(Source texts of formatted documents)
——————————

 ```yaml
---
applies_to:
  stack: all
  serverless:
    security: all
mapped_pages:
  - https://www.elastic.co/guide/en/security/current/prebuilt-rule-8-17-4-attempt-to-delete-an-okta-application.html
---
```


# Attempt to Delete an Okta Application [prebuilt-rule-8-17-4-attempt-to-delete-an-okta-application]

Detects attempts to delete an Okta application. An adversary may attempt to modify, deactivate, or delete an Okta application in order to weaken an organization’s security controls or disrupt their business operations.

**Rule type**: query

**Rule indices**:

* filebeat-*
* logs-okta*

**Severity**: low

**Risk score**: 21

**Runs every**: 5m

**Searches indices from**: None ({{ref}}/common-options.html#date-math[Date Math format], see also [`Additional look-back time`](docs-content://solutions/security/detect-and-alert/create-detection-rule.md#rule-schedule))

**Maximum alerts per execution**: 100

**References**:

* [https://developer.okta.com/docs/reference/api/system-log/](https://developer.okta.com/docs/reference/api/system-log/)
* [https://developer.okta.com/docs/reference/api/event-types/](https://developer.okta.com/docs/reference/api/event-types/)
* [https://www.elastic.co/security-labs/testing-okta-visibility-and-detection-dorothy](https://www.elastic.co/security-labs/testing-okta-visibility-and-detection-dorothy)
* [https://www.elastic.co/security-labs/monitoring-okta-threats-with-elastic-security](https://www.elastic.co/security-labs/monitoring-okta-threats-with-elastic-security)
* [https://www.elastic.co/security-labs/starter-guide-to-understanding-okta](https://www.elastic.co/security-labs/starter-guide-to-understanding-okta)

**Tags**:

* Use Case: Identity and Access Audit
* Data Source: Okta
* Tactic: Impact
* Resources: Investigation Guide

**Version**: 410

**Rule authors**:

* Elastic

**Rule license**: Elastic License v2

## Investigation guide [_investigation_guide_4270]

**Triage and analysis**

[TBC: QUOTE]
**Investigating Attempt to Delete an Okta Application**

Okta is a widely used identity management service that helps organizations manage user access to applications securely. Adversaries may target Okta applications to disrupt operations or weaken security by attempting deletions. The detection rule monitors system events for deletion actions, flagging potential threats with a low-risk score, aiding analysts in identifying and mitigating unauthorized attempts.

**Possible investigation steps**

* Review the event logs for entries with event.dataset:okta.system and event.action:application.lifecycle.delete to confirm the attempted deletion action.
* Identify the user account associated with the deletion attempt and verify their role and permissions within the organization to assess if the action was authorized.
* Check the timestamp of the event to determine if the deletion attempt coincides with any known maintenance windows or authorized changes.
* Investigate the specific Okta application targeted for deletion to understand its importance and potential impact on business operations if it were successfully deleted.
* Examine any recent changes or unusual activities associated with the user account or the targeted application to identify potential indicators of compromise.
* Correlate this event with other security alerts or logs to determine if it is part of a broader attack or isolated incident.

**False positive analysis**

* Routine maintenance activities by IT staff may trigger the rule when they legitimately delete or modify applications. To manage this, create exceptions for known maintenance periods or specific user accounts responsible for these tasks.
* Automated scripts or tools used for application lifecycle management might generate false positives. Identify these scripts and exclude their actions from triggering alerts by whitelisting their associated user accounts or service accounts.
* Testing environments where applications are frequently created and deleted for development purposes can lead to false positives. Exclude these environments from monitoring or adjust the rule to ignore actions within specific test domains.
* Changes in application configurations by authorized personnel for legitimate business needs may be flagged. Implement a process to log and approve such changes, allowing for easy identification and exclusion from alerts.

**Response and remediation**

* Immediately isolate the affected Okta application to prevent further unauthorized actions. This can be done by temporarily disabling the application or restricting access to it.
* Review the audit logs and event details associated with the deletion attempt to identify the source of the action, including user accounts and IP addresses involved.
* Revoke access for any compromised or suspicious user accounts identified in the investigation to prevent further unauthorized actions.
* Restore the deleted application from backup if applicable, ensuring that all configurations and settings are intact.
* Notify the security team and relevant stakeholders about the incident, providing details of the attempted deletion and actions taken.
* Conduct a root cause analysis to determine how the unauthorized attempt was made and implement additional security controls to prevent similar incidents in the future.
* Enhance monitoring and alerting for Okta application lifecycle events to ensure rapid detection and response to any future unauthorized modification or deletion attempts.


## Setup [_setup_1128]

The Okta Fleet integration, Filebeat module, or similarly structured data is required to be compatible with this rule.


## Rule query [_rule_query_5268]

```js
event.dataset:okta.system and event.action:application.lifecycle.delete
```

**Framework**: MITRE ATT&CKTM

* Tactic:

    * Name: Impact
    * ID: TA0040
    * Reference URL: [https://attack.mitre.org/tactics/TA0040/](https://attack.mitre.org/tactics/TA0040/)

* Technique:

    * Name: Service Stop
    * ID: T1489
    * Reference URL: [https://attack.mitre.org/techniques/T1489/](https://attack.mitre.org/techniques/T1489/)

——————————

What you have to do>
Only the lines from the one containing "specific test domains." through the end of the records above belong in the answer, each exactly as written.

Completed task>
* Testing environments where applications are frequently created and deleted for development purposes can lead to false positives. Exclude these environments from monitoring or adjust the rule to ignore actions within specific test domains.
* Changes in application configurations by authorized personnel for legitimate business needs may be flagged. Implement a process to log and approve such changes, allowing for easy identification and exclusion from alerts.

**Response and remediation**

* Immediately isolate the affected Okta application to prevent further unauthorized actions. This can be done by temporarily disabling the application or restricting access to it.
* Review the audit logs and event details associated with the deletion attempt to identify the source of the action, including user accounts and IP addresses involved.
* Revoke access for any compromised or suspicious user accounts identified in the investigation to prevent further unauthorized actions.
* Restore the deleted application from backup if applicable, ensuring that all configurations and settings are intact.
* Notify the security team and relevant stakeholders about the incident, providing details of the attempted deletion and actions taken.
* Conduct a root cause analysis to determine how the unauthorized attempt was made and implement additional security controls to prevent similar incidents in the future.
* Enhance monitoring and alerting for Okta application lifecycle events to ensure rapid detection and response to any future unauthorized modification or deletion attempts.


## Setup [_setup_1128]

The Okta Fleet integration, Filebeat module, or similarly structured data is required to be compatible with this rule.


## Rule query [_rule_query_5268]

```js
event.dataset:okta.system and event.action:application.lifecycle.delete
```

**Framework**: MITRE ATT&CKTM

* Tactic:

    * Name: Impact
    * ID: TA0040
    * Reference URL: [https://attack.mitre.org/tactics/TA0040/](https://attack.mitre.org/tactics/TA0040/)

* Technique:

    * Name: Service Stop
    * ID: T1489
    * Reference URL: [https://attack.mitre.org/techniques/T1489/](https://attack.mitre.org/techniques/T1489/)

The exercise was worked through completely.